Temas implicados: 60 (Modernismo y 98), 35 (didáctica de la literatura), 61 (la lírica, continuación natural) e Historia (el Desastre del 98, la Restauración).
Pregunta corta
¿Por qué es un error decir que «en 1898 nace la generación del 98»?
Porque en 1898 nace el hecho (el Desastre), no el nombre. El marbete «generación del 98» lo acuñó y difundió Azorín quince años después, en una serie de artículos («La generación de 1898») publicados en el diario ABC en 1913 y recogidos ese año en Clásicos y modernos.
🔎 Otros matices: el rótulo NO es de Ortega ni de Salinas, sino de Azorín; la idea de una «generación del desastre» ya circulaba antes (Gabriel Maura, 1908). La primera nómina de Azorín era heterodoxa: incluía a Valle-Inclán, Benavente y al propio Rubén Darío —el inventor del término no separaba tajantemente Modernismo y 98—. El concepto se teorizó en 1935, cuando Pedro Salinas le aplicó los ocho requisitos de Julius Petersen.
Pregunta corta
Distinga el regeneracionismo del «espíritu del 98».
Comparten el diagnóstico —la crisis, el atraso, el «problema de España»—, pero no el método ni el tono. El regeneracionismo es la respuesta científica, colectiva y práctica: diagnostica los males y propone remedios (europeización, escuela, regadíos). Su figura es Joaquín Costa (Oligarquía y caciquismo, 1901), con lemas como «escuela y despensa», «política hidráulica» y «doble llave al sepulcro del Cid».
🔎 El «espíritu del 98» es, en cambio, literario, subjetivo y existencial: convierte el problema de España en meditación íntima (el paisaje de Castilla, la historia, el «ser» de España). Fundir ambos como sinónimos es un error de bulto. Y ojo: el regeneracionismo es en parte anterior al Desastre (Los males de la patria de Lucas Mallada es de 1890), no una simple consecuencia suya.
Pregunta corta
Las dos fuentes francesas del Modernismo y qué aporta cada una.
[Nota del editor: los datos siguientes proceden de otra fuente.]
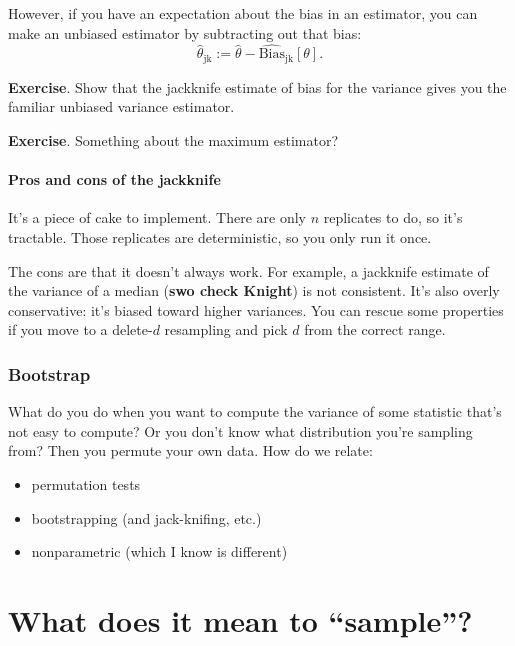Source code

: \documentclass{book}
\providecommand{\tightlist}{%
  \setlength{\itemsep}{0pt}\setlength{\parskip}{0pt}}
\begin{document}
However, if you have an expectation about the bias in an estimator, you
can make an unbiased estimator by subtracting out that bias: \[
\hat{\theta}_\mathrm{jk} := \hat{\theta} - \widehat{\mathrm{Bias}}_\mathrm{jk}[\theta].
\]

\textbf{Exercise}. Show that the jackknife estimate of bias for the
variance gives you the familiar unbiased variance estimator.

\textbf{Exercise}. Something about the maximum estimator?

\paragraph{Pros and cons of the
jackknife}\label{pros-and-cons-of-the-jackknife}

It's a piece of cake to implement. There are only \(n\) replicates to
do, so it's tractable. Those replicates are deterministic, so you only
run it once.

The cons are that it doesn't always work. For example, a jackknife
estimate of the variance of a median (\textbf{swo check Knight}) is not
consistent. It's also overly conservative: it's biased toward higher
variances. You can rescue some properties if you move to a delete-\(d\)
resampling and pick \(d\) from the correct range.

\subsubsection{Bootstrap}\label{bootstrap}

What do you do when you want to compute the variance of some statistic
that's not easy to compute? Or you don't know what distribution you're
sampling from? Then you permute your own data. How do we relate:

\begin{itemize}
\tightlist
\item
  permutation tests
\item
  bootstrapping (and jack-knifing, etc.)
\item
  nonparametric (which I know is different)
\end{itemize}

\section{\texorpdfstring{What does it mean to
``sample''?}{What does it mean to sample?}}\label{what-does-it-mean-to-sample}
\end{document}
El Modernismo funde dos corrientes de la poesía francesa. El Parnasianismo aporta la FORMA: «el arte por el arte» (Gautier), la impasibilidad y la perfección formal (Leconte de Lisle), el gusto por lo exótico y escultórico. El Simbolismo aporta la MÚSICA y la sugerencia: Baudelaire (las correspondencias, la sinestesia), Verlaine (la musicalidad del verso) y Mallarmé (sugerir, no nombrar).
🔎 La clave: el Modernismo no elige entre ellos, los funde (la plástica parnasiana + la música simbolista). 🔎 Y «modernismo» hispánico NO es el «Modernism» anglosajón (Pound, Eliot): es un falso amigo. La divisa parnasiana es l'art pour l'art (Gautier, prefacio de Mademoiselle de Maupin, 1835); la simbolista, «de la musique avant toute chose» (Verlaine).
Pregunta corta
La «nivola» de Unamuno y «Niebla».
La «nivola» es un neologismo que Unamuno acuña dentro de Niebla (por boca del personaje Víctor Goti): una novela «vivípara» (que se hace sola, sin plan previo) frente a la «ovípara» (trazada de antemano), casi sin descripción ni ambiente, hecha de diálogo y de monólogo y centrada en el conflicto interior.
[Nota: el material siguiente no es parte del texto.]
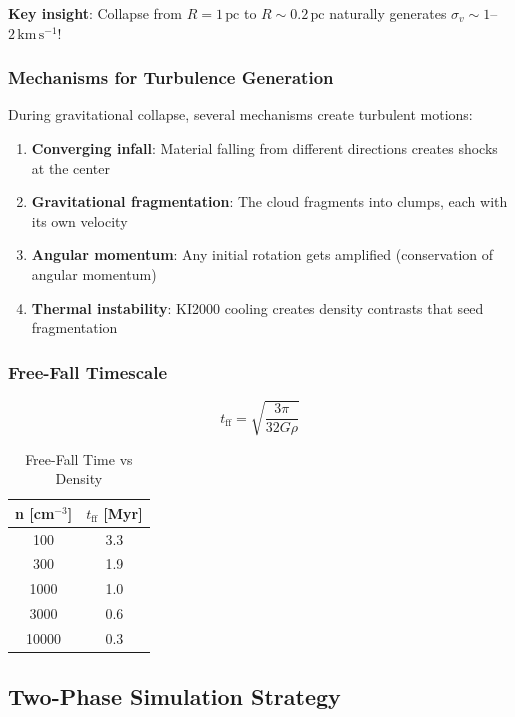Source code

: \documentclass[11pt,a4paper]{article}
\newcommand{\kms}{\,\mathrm{km\,s^{-1}}}
\newcommand{\pc}{\,\mathrm{pc}}
\begin{document}
\textbf{Key insight}: Collapse from $R = 1\pc$ to $R \sim 0.2\pc$ naturally
generates $\sigma_v \sim 1$--$2\kms$!

\subsubsection{Mechanisms for Turbulence Generation}

During gravitational collapse, several mechanisms create turbulent motions:
\begin{enumerate}
    \item \textbf{Converging infall}: Material falling from different directions
          creates shocks at the center
    \item \textbf{Gravitational fragmentation}: The cloud fragments into clumps,
          each with its own velocity
    \item \textbf{Angular momentum}: Any initial rotation gets amplified
          (conservation of angular momentum)
    \item \textbf{Thermal instability}: KI2000 cooling creates density contrasts
          that seed fragmentation
\end{enumerate}

\subsubsection{Free-Fall Timescale}

\begin{equation}
    t_\mathrm{ff} = \sqrt{\frac{3\pi}{32 G \rho}}
\end{equation}

\begin{table}[h]
\centering
\caption{Free-Fall Time vs Density}
\begin{tabular}{cc}
\toprule
\textbf{n [cm$^{-3}$]} & \textbf{$t_\mathrm{ff}$ [Myr]} \\
\midrule
100 & 3.3 \\
300 & 1.9 \\
1000 & 1.0 \\
3000 & 0.6 \\
10000 & 0.3 \\
\bottomrule
\end{tabular}
\end{table}

\subsection{Two-Phase Simulation Strategy}
\end{document}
🔎 En Niebla (1914), Augusto Pérez, desengañado del amor, decide suicidarse y viaja a Salamanca a consultarlo con el propio Unamuno; en la célebre escena metaficcional, el autor le revela que no puede matarse porque es un «ente de ficción», y Augusto se rebela y le vaticina que también él, su creador, morirá algún día. La pareja de términos que hay que recordar es vivípara / ovípara; y la «nivola» se define dentro de la propia novela.